I got served an ad selling shares of an athlete’s future earnings. That got me interested in the concept. In this case, they are selling shares of Emmanuel Clase’s earnings.
The pitch:
The math on this particular deal makes it a definite no go for me, but I found the concept interesting. I could see something like this possibly working better for NFL deals lacking guaranteed money. Players could get more cash effectively guaranteed by investors.
Probably better to diversify such an investment. How one does that is to somehow buy shares (become a partner, pool with others, etc.) in the companies already investing in future earnings.
One guy? Why this guy? Why is this guy not on the top athlete-investing firms?
Shouldn’t someone just tell this player to take the money he gets and go to college and get a degree in something useful?
My guess: gullible fans will help them get much better returns than the private equity guys offering these. They are likely correct if they get enough interest, but this particular deal is so heavily structured to the athlete’s benefit they won’t get anyone beyond suckers IMO.
There could be a middle ground, where the athlete gets a better deal than the PE guys are offering but fans can still see a meaningful return.
Oops. Though if you’re a shareholder, I … guess you don’t care, because you knew you were getting the money anyway?
This is where I wonder how far MLBPA lets it go. Though, while these guys are in the minors they’re really not MLBPA’s problem as we saw during talks about salaries paid to minor league players.
Doing teh actuarials on this: if Vargas even makes $10 million in MLB, then $1 million gets set aside for investors. At 100,000 shares, that’s … [re-checks the math] … $10. Which, for an $8 investment is nominally positive, but I suspect you might be better off throwing it into the stock market along with all your other investible money. If he really is a diamond in the rough, and he goes on to make $30 million a year for 10 years, a share would be worth $30 a year, or $300 over his playing career. That’s a pretty good rate of return, but I’m guessing if you expected value that it’s a lot lower.

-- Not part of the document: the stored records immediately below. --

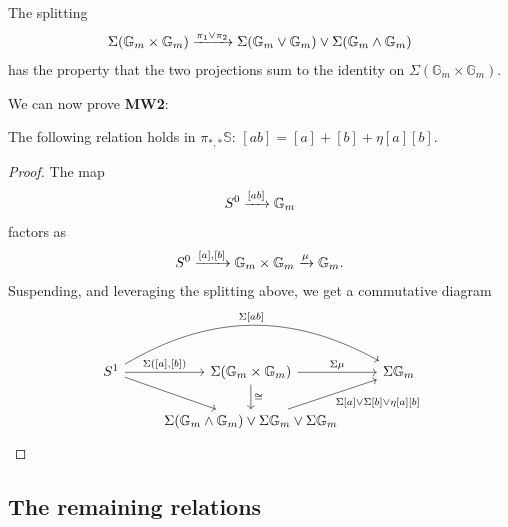 \documentclass[11pt,openany]{book}
\let\smashprod\wedge
\begin{document}
\begin{proposition} The splitting
\begin{align*}
    \Sigma( \mathbb{G}_m \times \mathbb{G}_m) \xto{\pi_1 \vee \pi_2} \Sigma( \mathbb{G}_m \vee \mathbb{G}_m) \vee \Sigma(\mathbb{G}_m \smashprod \mathbb{G}_m)
\end{align*}
has the property that the two projections sum to the identity on $\Sigma (\mathbb{G}_m \times \mathbb{G}_m)$.
\end{proposition}



We can now prove \textbf{MW2}:

\begin{proposition} The following relation holds in $\pi_{\ast,\ast}\mathbb{S}$: $[ab] = [a]+ [b] + \eta[a][b]$.
\end{proposition}
\begin{proof} The map
\begin{align*}
    S^0 \xto{[ab]} \mathbb{G}_m
\end{align*}
factors as
\begin{align*}
    S^0 \xto{[a],[b]} \mathbb{G}_m \times \mathbb{G}_m \xto{\mu} \mathbb{G}_m.
\end{align*}
Suspending, and leveraging the splitting above, we get a commutative diagram
\[ \begin{tikzcd}
    S^1\rar["{\Sigma([a],[b])}"]\ar[rr,bend left=30,"{\Sigma[ab]}" above]\ar[dr] & \Sigma(\mathbb{G}_m \times \mathbb{G}_m)\rar["\Sigma \mu"]\dar["\cong"] & \Sigma \mathbb{G}_m\\
     & \Sigma(\mathbb{G}_m \smashprod \mathbb{G}_m) \vee \Sigma \mathbb{G}_m\vee \Sigma \mathbb{G}_m\ar[ur,"{\Sigma[a]\vee\Sigma[b]\vee\eta[a][b]}" below right] & 
\end{tikzcd} \]
\end{proof}




\subsection{The remaining relations}
\end{document}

Plus: if he makes $30 million, is that 10% before taxes, agent’s commission and union dues? Because if it’s after, that 10% turns into more like $1.5 million a year, if that, so it’s $15 a year. Which, again, isn’t bad, but the expected value just cranks down a little more.
I could certainly see limiting how much of their future earnings you could sell off.
Both sides need this protection. The player needs an incentive to play and the investors need to know that their investment isn’t going to be diluted.
I wouldn’t want to invest in a portion of a 10% stake in Dak Prescott’s future earnings only to find out that he’d sold a 50% stake to another investment group and his agent was taking 8% and he was only keeping 32% before taxes.